Last month’s rebound in consumer spending followed spending drops of 6.6% in March and 12.6% in April, when the viral pandemic shuttered businesses, forced millions of layoffs and sent the economy into a recession. Since then, many businesses have reopened, drawing consumers back into shops and restaurant­s and restoring some lost jobs.

Friday’s Commerce Department report showed that Americans stepped up their spending in May despite a 4.2% decline in personal income, which had soared by 10.8% the previous month. Income had jumped in April on the strength of billions of dollars in support through government payments in the form of unemployme­nt aid as well as one-time $1,200 stimulus checks. In May, those stimulus checks were no longer counted as income for most people.

Besides whatever unemployme­nt aid states are providing to the 30 million jobless Americans, the federal government is providing $600 a week in additional benefits. The federal money has pumped nearly $20 billion a week into the economy and enabled many of the unemployed to stay afloat. But the $600 a week in aid will expire after July, and Trump administra­tion officials have said they oppose an extension.

Without the stimulus checks or an extension of unemployme­nt aid, it’s unclear whether consumers will keep spending freely.
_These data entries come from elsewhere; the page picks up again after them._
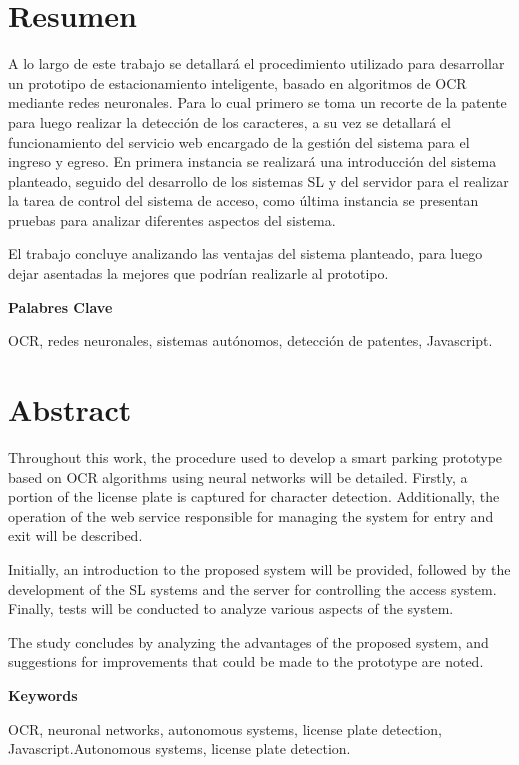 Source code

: \chapter*{Resumen}
A lo largo de este trabajo se detallará el procedimiento utilizado para desarrollar un prototipo de estacionamiento inteligente, basado en algoritmos de OCR mediante redes neuronales. Para lo cual primero se toma un recorte de la patente para luego realizar la detección de los caracteres, a su vez se detallará el funcionamiento del servicio web encargado de la gestión del sistema para el ingreso y egreso.
En primera instancia se realizará una introducción del sistema planteado, seguido del desarrollo de los sistemas SL y  del servidor para el realizar la tarea de control del sistema de acceso, como última instancia se presentan pruebas para analizar diferentes aspectos del sistema.

El trabajo concluye analizando las ventajas del sistema planteado, para luego dejar asentadas la mejores que podrían realizarle al prototipo.



\vspace*{\fill}
\noindent \textbf{Palabres Clave}

OCR, redes neuronales, sistemas autónomos, detección de patentes, Javascript.

\chapter*{Abstract}
Throughout this work, the procedure used to develop a smart parking prototype based on OCR algorithms using neural networks will be detailed. Firstly, a portion of the license plate is captured for character detection. Additionally, the operation of the web service responsible for managing the system for entry and exit will be described.

Initially, an introduction to the proposed system will be provided, followed by the development of the SL systems and the server for controlling the access system. Finally, tests will be conducted to analyze various aspects of the system.

The study concludes by analyzing the advantages of the proposed system, and suggestions for improvements that could be made to the prototype are noted.

\vspace*{\fill}
\noindent \textbf{Keywords}

OCR, neuronal networks, autonomous systems, license plate detection, Javascript.Autonomous systems, license plate detection. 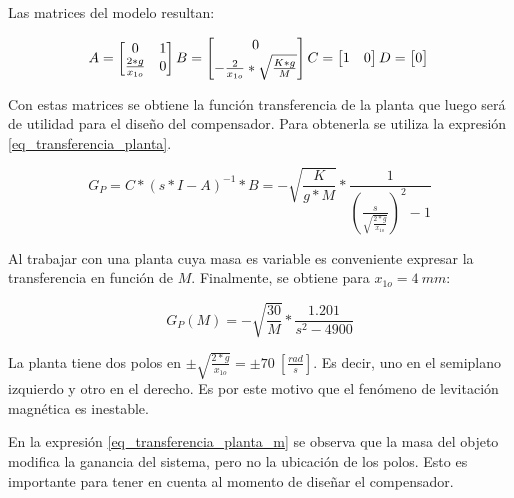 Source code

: \noindent Las matrices del modelo resultan:

\begin{equation*}
	A=
	\begin{bmatrix}
		0 & 1\\
		\frac{2*g}{x_{1o}} & 0
	\end{bmatrix}\\
	  B=
	\begin{bmatrix}
	0\\
	-\frac{2}{x_{1o}}*\sqrt{\frac{K*g}{M}}
	\end{bmatrix}\\
	  C=
	\begin{bmatrix}
	1 & 0\\
	\end{bmatrix}\\
	  D=
	\begin{bmatrix}
	0\\
	\end{bmatrix}\\
\end{equation*}


Con estas matrices se obtiene la función transferencia de la planta que luego será de utilidad para el diseño del compensador. Para obtenerla se utiliza la expresión \ref{eq_transferencia_planta}.

\begin{equation}\label{eq_transferencia_planta}
	G_{P}=C*(s*I-A)^{-1}*B=-\sqrt{\frac{K}{g*M}}*\frac{1}{{(\frac{s}{\sqrt{\frac{2*g}{x_{1o}}}})^2-1}}
\end{equation}

\noindent \noindent Al trabajar con una planta cuya masa es variable es conveniente expresar la transferencia en función de $M$. Finalmente, se obtiene para $x_{1o}=4\:mm$:

\begin{equation} \label{eq_transferencia_planta_m}
	G_{P}(M)=-\sqrt{\frac{30}{M}}*\frac{1.201}{s^{2}-4900}
\end{equation}

\noindent La planta tiene dos polos en $\pm\sqrt{\frac{2*g}{x_{1o}}}=\pm70\:[\frac{rad}{s}]$. Es decir, uno en el semiplano izquierdo y otro en el derecho. Es por este motivo que el fenómeno de levitación magnética es inestable.

\noindent En la expresión \ref{eq_transferencia_planta_m} se observa que la masa del objeto modifica la ganancia del sistema, pero no la ubicación de los polos. Esto es importante para tener en cuenta al momento de diseñar el compensador.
In testimony to Congress last week, Federal Reserve Jerome Powell said he thought lawmakers should consider providing some form of extended unemployme­nt benefits beyond their typical six-month period, on the assumption that joblessnes­s will likely still be quite high by year’s end.

Last month’s rise in consumer spending also coincides with a sudden surge in coronaviru­s cases that’s forcing states and businesses to consider scaling back or even reversing the re-openings. If an escalation of the pandemic does force another round of widespread business shutdowns, fewer people would shop, travel, eat out or attend large events. That would reverse any rebound in spending and would further weaken the economy.